** Collected data **
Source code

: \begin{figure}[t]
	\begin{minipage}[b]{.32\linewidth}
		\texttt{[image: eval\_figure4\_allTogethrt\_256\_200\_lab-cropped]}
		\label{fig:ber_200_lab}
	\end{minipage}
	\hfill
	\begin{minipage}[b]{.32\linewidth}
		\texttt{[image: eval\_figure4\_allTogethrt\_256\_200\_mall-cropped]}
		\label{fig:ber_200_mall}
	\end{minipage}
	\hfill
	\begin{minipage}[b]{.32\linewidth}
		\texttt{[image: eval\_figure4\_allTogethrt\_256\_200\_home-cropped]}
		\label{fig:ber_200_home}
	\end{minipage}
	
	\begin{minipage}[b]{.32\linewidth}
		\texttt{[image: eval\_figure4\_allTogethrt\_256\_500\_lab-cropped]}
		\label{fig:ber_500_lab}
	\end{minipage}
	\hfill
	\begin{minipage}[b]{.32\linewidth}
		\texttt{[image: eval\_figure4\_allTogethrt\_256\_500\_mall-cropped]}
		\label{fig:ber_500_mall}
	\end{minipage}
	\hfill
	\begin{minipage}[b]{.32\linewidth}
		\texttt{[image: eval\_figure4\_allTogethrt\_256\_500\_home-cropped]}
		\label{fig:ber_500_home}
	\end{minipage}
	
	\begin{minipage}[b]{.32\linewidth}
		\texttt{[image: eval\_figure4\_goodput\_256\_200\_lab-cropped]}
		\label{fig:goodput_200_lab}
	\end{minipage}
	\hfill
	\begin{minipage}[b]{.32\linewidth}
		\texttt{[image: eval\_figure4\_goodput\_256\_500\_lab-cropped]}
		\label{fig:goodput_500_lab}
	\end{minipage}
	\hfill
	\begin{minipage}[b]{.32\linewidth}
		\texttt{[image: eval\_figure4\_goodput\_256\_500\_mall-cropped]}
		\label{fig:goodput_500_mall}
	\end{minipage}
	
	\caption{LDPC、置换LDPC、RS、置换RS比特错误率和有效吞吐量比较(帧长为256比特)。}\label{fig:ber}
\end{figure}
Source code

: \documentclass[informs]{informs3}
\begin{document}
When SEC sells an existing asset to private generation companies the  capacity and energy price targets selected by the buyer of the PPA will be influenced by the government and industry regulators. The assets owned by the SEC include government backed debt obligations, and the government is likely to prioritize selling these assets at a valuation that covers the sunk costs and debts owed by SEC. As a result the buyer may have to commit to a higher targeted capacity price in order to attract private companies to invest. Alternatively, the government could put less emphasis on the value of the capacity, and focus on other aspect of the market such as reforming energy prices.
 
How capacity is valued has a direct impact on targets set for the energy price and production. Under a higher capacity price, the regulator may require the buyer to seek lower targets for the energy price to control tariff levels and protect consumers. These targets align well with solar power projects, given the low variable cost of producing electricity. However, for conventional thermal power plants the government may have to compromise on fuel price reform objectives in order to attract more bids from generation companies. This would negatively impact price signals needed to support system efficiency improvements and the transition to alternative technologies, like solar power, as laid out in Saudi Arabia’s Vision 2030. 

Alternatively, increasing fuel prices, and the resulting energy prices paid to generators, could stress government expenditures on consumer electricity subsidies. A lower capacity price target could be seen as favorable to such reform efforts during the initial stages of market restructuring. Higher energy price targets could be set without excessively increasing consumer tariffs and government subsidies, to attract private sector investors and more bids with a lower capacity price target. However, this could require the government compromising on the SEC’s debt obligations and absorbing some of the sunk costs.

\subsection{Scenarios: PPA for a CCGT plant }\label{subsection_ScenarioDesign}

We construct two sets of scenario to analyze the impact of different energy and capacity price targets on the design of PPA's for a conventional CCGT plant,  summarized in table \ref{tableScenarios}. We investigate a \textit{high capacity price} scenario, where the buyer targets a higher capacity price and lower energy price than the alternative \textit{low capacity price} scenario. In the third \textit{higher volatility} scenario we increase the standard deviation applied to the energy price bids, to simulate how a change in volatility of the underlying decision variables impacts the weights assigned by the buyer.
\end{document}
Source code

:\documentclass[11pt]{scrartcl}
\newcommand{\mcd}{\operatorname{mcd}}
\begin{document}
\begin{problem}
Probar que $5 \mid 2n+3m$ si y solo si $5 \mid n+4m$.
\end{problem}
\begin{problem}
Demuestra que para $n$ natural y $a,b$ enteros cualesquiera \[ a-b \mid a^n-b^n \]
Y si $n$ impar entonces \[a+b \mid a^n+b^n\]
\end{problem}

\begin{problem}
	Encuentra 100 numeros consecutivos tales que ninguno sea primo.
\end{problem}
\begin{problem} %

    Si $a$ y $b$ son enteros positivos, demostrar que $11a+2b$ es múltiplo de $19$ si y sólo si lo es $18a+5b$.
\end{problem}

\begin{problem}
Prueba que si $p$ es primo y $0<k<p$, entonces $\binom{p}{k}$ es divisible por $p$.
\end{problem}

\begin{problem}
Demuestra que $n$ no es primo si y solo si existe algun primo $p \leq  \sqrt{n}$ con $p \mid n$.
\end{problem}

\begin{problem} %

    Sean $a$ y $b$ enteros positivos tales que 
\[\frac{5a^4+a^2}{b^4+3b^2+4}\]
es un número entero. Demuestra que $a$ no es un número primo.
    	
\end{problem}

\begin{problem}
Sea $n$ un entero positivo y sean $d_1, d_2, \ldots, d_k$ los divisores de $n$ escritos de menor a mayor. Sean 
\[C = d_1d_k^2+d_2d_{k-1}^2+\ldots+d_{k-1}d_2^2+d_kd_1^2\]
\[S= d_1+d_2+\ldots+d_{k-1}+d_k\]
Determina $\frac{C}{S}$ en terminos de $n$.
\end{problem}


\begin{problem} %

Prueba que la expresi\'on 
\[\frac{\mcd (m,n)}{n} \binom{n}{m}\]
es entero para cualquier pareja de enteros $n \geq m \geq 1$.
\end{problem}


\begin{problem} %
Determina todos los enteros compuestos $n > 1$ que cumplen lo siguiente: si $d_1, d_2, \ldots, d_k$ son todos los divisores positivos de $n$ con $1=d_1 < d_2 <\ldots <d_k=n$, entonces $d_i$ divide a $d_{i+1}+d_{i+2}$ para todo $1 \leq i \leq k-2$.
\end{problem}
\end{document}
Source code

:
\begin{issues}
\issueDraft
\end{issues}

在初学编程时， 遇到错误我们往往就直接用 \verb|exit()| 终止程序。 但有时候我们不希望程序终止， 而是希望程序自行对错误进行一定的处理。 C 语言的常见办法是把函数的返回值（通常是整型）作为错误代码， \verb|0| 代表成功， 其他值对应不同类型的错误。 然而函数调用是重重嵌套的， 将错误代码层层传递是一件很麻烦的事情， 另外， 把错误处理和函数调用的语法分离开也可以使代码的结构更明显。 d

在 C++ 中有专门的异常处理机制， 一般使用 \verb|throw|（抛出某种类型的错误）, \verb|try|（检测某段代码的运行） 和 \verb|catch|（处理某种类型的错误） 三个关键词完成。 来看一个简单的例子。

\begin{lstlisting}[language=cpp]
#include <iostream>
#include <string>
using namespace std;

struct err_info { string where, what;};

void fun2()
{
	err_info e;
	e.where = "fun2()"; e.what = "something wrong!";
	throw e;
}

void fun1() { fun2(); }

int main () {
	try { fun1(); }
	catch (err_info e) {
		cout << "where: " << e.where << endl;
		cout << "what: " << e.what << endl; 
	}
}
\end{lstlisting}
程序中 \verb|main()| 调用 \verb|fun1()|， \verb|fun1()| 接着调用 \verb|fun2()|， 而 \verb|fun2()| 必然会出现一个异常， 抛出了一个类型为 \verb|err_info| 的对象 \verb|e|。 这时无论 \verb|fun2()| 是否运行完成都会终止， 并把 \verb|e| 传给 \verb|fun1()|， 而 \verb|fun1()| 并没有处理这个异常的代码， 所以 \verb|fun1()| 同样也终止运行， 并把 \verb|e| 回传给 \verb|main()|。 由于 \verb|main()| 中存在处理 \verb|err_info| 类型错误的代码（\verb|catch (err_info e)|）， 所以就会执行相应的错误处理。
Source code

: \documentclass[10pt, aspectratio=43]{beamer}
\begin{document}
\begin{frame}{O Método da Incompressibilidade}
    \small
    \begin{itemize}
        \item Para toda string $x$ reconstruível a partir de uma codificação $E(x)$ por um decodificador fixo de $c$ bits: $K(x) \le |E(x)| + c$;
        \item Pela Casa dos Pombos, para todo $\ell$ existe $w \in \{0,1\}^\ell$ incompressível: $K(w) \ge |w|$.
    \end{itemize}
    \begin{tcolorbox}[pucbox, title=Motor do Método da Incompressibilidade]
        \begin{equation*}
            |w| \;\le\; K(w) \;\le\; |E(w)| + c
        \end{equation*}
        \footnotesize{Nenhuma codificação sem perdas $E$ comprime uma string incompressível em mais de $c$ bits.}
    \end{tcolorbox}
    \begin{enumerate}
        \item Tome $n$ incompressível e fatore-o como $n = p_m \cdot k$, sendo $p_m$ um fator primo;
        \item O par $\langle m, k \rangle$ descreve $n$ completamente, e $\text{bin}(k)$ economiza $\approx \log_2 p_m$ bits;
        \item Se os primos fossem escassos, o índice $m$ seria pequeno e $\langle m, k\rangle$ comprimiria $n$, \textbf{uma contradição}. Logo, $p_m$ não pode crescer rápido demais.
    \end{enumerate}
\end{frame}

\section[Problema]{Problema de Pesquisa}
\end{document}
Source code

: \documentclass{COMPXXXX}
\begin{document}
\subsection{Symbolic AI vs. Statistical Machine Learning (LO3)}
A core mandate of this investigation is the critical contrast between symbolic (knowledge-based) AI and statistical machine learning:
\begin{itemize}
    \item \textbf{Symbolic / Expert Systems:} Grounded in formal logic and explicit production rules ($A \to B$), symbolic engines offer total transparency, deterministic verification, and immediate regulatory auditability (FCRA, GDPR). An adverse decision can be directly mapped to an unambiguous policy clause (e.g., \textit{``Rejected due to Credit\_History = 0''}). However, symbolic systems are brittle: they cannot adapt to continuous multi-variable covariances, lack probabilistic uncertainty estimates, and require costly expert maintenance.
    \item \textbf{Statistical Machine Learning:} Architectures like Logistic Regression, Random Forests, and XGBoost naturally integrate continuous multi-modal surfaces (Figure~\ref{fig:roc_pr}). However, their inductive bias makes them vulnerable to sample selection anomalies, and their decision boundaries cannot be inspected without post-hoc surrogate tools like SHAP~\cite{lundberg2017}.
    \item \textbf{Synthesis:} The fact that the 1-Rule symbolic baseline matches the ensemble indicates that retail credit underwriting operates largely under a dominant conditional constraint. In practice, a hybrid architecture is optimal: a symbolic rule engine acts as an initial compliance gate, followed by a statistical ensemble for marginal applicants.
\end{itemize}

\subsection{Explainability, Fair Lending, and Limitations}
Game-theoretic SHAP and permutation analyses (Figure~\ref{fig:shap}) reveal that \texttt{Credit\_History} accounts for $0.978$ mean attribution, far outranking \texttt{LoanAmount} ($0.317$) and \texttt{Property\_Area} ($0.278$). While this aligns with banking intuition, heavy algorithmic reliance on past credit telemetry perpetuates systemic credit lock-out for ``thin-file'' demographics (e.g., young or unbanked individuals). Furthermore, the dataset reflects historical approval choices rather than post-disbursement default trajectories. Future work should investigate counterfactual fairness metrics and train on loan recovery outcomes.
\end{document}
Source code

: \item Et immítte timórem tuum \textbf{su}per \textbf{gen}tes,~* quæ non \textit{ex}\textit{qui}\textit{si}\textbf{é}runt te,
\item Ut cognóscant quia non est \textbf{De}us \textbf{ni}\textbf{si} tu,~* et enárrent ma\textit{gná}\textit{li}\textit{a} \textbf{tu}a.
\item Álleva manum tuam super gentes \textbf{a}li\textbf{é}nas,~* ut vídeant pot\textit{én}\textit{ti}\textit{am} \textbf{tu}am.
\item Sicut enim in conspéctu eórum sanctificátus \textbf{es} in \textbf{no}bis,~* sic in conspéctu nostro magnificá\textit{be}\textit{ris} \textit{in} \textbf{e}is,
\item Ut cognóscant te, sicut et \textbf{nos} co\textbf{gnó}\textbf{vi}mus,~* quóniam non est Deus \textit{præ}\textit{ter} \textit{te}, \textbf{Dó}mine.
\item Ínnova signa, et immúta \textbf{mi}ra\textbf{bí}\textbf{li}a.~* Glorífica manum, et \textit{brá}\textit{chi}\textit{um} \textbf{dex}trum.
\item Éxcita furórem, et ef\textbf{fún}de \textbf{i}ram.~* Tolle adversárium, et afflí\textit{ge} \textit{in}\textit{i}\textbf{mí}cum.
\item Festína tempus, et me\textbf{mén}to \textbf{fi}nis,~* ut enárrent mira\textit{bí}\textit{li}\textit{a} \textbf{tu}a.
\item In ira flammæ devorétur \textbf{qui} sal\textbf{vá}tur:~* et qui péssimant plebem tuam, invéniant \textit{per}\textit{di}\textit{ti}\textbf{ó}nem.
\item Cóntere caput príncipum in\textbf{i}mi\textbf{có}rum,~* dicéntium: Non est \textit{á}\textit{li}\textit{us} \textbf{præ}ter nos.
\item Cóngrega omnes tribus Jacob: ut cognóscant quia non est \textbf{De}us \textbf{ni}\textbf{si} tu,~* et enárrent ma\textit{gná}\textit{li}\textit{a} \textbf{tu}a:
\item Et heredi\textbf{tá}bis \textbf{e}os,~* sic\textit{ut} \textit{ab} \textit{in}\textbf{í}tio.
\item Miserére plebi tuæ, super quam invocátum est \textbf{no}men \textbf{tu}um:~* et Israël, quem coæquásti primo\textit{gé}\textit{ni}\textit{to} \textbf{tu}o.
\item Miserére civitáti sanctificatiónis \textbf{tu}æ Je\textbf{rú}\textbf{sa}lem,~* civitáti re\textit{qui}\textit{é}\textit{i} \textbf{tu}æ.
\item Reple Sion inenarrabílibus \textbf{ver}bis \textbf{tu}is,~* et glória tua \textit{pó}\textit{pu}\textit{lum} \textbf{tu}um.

** The problem **
Where a line above includes "frac", copy that line.

** Solution to the problem **
\[\frac{5a^4+a^2}{b^4+3b^2+4}\]
Determina $\frac{C}{S}$ en terminos de $n$.
\[\frac{\mcd (m,n)}{n} \binom{n}{m}\]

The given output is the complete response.